### The data

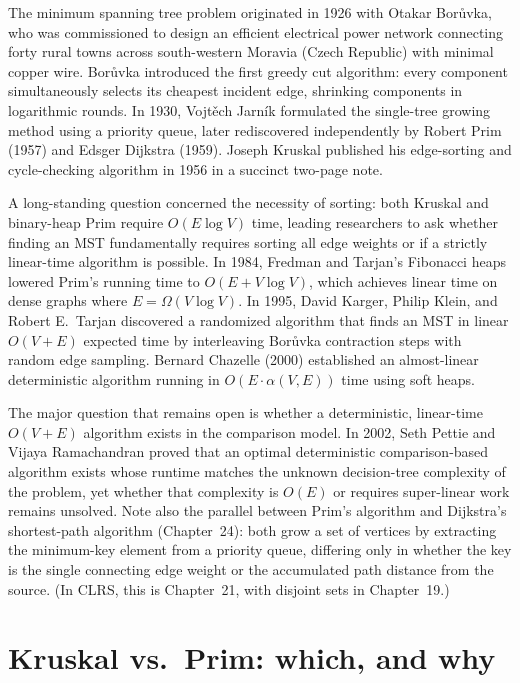 \begin{historybox}
The minimum spanning tree problem originated in 1926 with Otakar Bor\r{u}vka, who was commissioned to design an efficient electrical power network connecting forty rural towns across south-western Moravia (Czech Republic) with minimal copper wire. Bor\r{u}vka introduced the first greedy cut algorithm: every component simultaneously selects its cheapest incident edge, shrinking components in logarithmic rounds. In 1930, Vojt\v{e}ch Jarn\'ik formulated the single-tree growing method using a priority queue, later rediscovered independently by Robert Prim (1957) and Edsger Dijkstra (1959). Joseph Kruskal published his edge-sorting and cycle-checking algorithm in 1956 in a succinct two-page note.

A long-standing question concerned the necessity of sorting: both Kruskal and binary-heap Prim require $O(E \log V)$ time, leading researchers to ask whether finding an MST fundamentally requires sorting all edge weights or if a strictly linear-time algorithm is possible. In 1984, Fredman and Tarjan's Fibonacci heaps lowered Prim's running time to $O(E + V \log V)$, which achieves linear time on dense graphs where $E = \Omega(V \log V)$. In 1995, David Karger, Philip Klein, and Robert E.\ Tarjan discovered a randomized algorithm that finds an MST in linear $O(V+E)$ expected time by interleaving Bor\r{u}vka contraction steps with random edge sampling. Bernard Chazelle (2000) established an almost-linear deterministic algorithm running in $O(E \cdot \alpha(V, E))$ time using soft heaps.

The major question that remains open is whether a deterministic, linear-time $O(V+E)$ algorithm exists in the comparison model. In 2002, Seth Pettie and Vijaya Ramachandran proved that an optimal deterministic comparison-based algorithm exists whose runtime matches the unknown decision-tree complexity of the problem, yet whether that complexity is $O(E)$ or requires super-linear work remains unsolved. Note also the parallel between Prim's algorithm and Dijkstra's shortest-path algorithm (Chapter~24): both grow a set of vertices by extracting the minimum-key element from a priority queue, differing only in whether the key is the single connecting edge weight or the accumulated path distance from the source. (In CLRS, this is Chapter~21, with disjoint sets in Chapter~19.)
\end{historybox}

\section{Kruskal vs.\ Prim: which, and why}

### Your instructions
Only lines holding the word "connecting" are wanted, so copy each of them from the records above.

### Exercise output
The minimum spanning tree problem originated in 1926 with Otakar Bor\r{u}vka, who was commissioned to design an efficient electrical power network connecting forty rural towns across south-western Moravia (Czech Republic) with minimal copper wire. Bor\r{u}vka introduced the first greedy cut algorithm: every component simultaneously selects its cheapest incident edge, shrinking components in logarithmic rounds. In 1930, Vojt\v{e}ch Jarn\'ik formulated the single-tree growing method using a priority queue, later rediscovered independently by Robert Prim (1957) and Edsger Dijkstra (1959). Joseph Kruskal published his edge-sorting and cycle-checking algorithm in 1956 in a succinct two-page note.
The major question that remains open is whether a deterministic, linear-time $O(V+E)$ algorithm exists in the comparison model. In 2002, Seth Pettie and Vijaya Ramachandran proved that an optimal deterministic comparison-based algorithm exists whose runtime matches the unknown decision-tree complexity of the problem, yet whether that complexity is $O(E)$ or requires super-linear work remains unsolved. Note also the parallel between Prim's algorithm and Dijkstra's shortest-path algorithm (Chapter~24): both grow a set of vertices by extracting the minimum-key element from a priority queue, differing only in whether the key is the single connecting edge weight or the accumulated path distance from the source. (In CLRS, this is Chapter~21, with disjoint sets in Chapter~19.)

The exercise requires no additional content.